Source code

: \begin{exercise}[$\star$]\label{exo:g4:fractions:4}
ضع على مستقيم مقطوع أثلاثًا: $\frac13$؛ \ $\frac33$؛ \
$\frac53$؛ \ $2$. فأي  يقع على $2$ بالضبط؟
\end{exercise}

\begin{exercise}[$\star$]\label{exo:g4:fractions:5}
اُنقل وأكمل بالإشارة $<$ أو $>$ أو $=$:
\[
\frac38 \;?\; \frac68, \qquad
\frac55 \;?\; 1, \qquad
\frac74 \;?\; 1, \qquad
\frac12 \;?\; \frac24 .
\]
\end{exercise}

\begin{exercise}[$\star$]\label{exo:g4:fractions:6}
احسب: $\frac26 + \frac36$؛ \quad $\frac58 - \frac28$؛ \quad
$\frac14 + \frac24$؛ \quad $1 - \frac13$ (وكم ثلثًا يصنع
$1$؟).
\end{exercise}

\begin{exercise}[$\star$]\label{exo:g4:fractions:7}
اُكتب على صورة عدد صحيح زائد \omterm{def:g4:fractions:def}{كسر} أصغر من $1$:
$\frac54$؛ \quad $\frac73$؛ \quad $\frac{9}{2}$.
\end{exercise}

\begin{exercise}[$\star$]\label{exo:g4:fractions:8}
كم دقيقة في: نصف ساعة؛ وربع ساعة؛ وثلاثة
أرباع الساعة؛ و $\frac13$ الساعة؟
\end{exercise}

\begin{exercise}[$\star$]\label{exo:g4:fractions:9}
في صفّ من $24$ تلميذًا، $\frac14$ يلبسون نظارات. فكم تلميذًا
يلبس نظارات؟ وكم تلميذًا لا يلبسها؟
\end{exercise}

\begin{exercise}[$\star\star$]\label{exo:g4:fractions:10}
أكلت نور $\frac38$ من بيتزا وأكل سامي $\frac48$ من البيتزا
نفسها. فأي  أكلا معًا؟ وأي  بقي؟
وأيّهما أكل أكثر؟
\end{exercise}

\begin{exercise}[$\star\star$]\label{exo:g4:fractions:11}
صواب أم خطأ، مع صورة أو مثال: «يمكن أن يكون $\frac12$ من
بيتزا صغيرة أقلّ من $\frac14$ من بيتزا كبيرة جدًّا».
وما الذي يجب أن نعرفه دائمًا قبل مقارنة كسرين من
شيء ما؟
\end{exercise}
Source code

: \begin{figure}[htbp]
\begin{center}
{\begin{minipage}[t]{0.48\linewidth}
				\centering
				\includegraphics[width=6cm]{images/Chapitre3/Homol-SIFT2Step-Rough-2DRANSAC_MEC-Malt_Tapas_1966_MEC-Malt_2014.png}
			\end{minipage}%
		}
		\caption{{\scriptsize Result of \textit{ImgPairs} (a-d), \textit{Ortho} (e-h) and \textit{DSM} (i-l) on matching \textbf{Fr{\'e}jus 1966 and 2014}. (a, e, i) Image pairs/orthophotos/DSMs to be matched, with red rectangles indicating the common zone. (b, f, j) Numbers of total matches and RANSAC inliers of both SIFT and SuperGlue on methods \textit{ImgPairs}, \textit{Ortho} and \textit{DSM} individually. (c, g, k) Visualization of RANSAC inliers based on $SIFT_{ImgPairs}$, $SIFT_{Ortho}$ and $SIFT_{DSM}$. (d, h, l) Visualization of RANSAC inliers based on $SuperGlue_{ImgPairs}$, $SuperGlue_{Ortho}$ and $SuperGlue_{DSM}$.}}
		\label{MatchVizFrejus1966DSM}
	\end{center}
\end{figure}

■ ■ ■

◆ **YOUR TASK**
Exact copies of all the lines above are required.

◆ **EXERCISE SOLUTION**
Source code

: \begin{exercise}[$\star$]\label{exo:g4:fractions:4}
ضع على مستقيم مقطوع أثلاثًا: $\frac13$؛ \ $\frac33$؛ \
$\frac53$؛ \ $2$. فأي  يقع على $2$ بالضبط؟
\end{exercise}

\begin{exercise}[$\star$]\label{exo:g4:fractions:5}
اُنقل وأكمل بالإشارة $<$ أو $>$ أو $=$:
\[
\frac38 \;?\; \frac68, \qquad
\frac55 \;?\; 1, \qquad
\frac74 \;?\; 1, \qquad
\frac12 \;?\; \frac24 .
\]
\end{exercise}

\begin{exercise}[$\star$]\label{exo:g4:fractions:6}
احسب: $\frac26 + \frac36$؛ \quad $\frac58 - \frac28$؛ \quad
$\frac14 + \frac24$؛ \quad $1 - \frac13$ (وكم ثلثًا يصنع
$1$؟).
\end{exercise}

\begin{exercise}[$\star$]\label{exo:g4:fractions:7}
اُكتب على صورة عدد صحيح زائد \omterm{def:g4:fractions:def}{كسر} أصغر من $1$:
$\frac54$؛ \quad $\frac73$؛ \quad $\frac{9}{2}$.
\end{exercise}

\begin{exercise}[$\star$]\label{exo:g4:fractions:8}
كم دقيقة في: نصف ساعة؛ وربع ساعة؛ وثلاثة
أرباع الساعة؛ و $\frac13$ الساعة؟
\end{exercise}

\begin{exercise}[$\star$]\label{exo:g4:fractions:9}
في صفّ من $24$ تلميذًا، $\frac14$ يلبسون نظارات. فكم تلميذًا
يلبس نظارات؟ وكم تلميذًا لا يلبسها؟
\end{exercise}

\begin{exercise}[$\star\star$]\label{exo:g4:fractions:10}
أكلت نور $\frac38$ من بيتزا وأكل سامي $\frac48$ من البيتزا
نفسها. فأي  أكلا معًا؟ وأي  بقي؟
وأيّهما أكل أكثر؟
\end{exercise}

\begin{exercise}[$\star\star$]\label{exo:g4:fractions:11}
صواب أم خطأ، مع صورة أو مثال: «يمكن أن يكون $\frac12$ من
بيتزا صغيرة أقلّ من $\frac14$ من بيتزا كبيرة جدًّا».
وما الذي يجب أن نعرفه دائمًا قبل مقارنة كسرين من
شيء ما؟
\end{exercise}
Source code

: \begin{figure}[htbp]
\begin{center}
{\begin{minipage}[t]{0.48\linewidth}
				\centering
				\includegraphics[width=6cm]{images/Chapitre3/Homol-SIFT2Step-Rough-2DRANSAC_MEC-Malt_Tapas_1966_MEC-Malt_2014.png}
			\end{minipage}%
		}
		\caption{{\scriptsize Result of \textit{ImgPairs} (a-d), \textit{Ortho} (e-h) and \textit{DSM} (i-l) on matching \textbf{Fr{\'e}jus 1966 and 2014}. (a, e, i) Image pairs/orthophotos/DSMs to be matched, with red rectangles indicating the common zone. (b, f, j) Numbers of total matches and RANSAC inliers of both SIFT and SuperGlue on methods \textit{ImgPairs}, \textit{Ortho} and \textit{DSM} individually. (c, g, k) Visualization of RANSAC inliers based on $SIFT_{ImgPairs}$, $SIFT_{Ortho}$ and $SIFT_{DSM}$. (d, h, l) Visualization of RANSAC inliers based on $SuperGlue_{ImgPairs}$, $SuperGlue_{Ortho}$ and $SuperGlue_{DSM}$.}}
		\label{MatchVizFrejus1966DSM}
	\end{center}
\end{figure}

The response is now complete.